» **WORK TO COMPLETE**
For each line below, check for the word "addresses", then state how many lines contain it, with no other output.

» **RAW DATA**
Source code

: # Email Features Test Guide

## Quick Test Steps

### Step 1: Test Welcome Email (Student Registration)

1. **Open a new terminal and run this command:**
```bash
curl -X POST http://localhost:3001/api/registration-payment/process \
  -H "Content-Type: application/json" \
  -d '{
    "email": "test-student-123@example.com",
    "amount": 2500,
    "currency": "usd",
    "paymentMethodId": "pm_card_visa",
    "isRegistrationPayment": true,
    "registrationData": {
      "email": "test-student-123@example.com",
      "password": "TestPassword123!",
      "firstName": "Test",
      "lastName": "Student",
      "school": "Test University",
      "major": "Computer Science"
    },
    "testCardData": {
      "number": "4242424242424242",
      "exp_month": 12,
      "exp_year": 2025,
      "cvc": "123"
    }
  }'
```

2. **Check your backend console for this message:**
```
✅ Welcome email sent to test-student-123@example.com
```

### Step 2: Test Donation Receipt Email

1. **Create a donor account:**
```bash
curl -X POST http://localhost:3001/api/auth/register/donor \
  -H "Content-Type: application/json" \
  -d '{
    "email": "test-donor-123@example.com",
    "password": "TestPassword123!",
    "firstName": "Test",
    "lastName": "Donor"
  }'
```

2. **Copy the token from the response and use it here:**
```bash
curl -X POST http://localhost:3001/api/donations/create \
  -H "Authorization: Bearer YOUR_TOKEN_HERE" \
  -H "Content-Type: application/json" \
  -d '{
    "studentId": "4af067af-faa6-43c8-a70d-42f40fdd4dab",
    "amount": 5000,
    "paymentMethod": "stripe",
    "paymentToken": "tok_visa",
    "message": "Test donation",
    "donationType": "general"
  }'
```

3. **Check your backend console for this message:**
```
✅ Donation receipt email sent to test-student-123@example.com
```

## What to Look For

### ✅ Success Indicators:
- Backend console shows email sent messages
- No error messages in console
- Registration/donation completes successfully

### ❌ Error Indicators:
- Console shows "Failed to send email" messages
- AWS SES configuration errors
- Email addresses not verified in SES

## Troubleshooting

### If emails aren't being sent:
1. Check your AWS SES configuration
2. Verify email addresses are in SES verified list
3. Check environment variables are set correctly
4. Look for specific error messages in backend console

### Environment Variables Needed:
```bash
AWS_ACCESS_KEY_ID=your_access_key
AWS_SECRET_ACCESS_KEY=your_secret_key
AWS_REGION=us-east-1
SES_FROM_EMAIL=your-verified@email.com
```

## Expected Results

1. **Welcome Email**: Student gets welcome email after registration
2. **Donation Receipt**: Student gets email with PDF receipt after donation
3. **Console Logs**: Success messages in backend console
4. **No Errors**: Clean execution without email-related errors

» **ANSWER FOR THE TASK**
2